Scan the entries below and return each line that contains "Articles".

BEGIN RECORDS TO USE

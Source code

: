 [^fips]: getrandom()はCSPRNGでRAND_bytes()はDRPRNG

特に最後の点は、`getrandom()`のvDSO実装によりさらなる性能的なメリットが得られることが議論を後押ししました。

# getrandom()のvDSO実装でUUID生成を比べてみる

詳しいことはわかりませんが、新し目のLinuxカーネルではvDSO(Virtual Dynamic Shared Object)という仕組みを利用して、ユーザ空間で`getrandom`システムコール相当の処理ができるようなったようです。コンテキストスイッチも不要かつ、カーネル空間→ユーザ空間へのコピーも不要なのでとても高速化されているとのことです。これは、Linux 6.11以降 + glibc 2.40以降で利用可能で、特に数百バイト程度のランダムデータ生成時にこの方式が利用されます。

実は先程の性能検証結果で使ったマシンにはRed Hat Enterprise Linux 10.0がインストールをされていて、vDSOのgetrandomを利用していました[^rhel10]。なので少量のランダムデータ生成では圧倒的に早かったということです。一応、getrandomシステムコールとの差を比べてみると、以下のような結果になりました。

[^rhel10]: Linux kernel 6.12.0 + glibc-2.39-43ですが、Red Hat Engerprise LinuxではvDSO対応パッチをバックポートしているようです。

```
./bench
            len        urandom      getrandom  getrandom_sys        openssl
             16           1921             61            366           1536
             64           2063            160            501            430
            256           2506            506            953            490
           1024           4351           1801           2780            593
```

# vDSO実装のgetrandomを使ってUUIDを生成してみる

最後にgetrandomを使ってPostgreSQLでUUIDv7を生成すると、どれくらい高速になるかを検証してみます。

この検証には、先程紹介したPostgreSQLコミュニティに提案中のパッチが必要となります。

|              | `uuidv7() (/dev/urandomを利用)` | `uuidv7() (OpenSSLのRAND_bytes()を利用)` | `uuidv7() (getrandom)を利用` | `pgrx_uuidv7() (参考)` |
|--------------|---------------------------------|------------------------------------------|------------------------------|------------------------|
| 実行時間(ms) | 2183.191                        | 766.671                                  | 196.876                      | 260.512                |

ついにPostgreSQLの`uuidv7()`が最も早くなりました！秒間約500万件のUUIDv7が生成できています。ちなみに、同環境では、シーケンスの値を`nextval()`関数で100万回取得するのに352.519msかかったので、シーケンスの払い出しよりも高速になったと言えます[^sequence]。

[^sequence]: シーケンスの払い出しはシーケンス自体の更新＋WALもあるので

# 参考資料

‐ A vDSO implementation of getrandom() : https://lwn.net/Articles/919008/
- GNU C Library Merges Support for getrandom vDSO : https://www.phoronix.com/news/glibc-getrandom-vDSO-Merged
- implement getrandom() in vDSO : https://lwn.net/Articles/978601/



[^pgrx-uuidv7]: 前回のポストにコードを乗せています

END RECORDS TO USE

- [SOLUTION]:
‐ A vDSO implementation of getrandom() : https://lwn.net/Articles/919008/
- implement getrandom() in vDSO : https://lwn.net/Articles/978601/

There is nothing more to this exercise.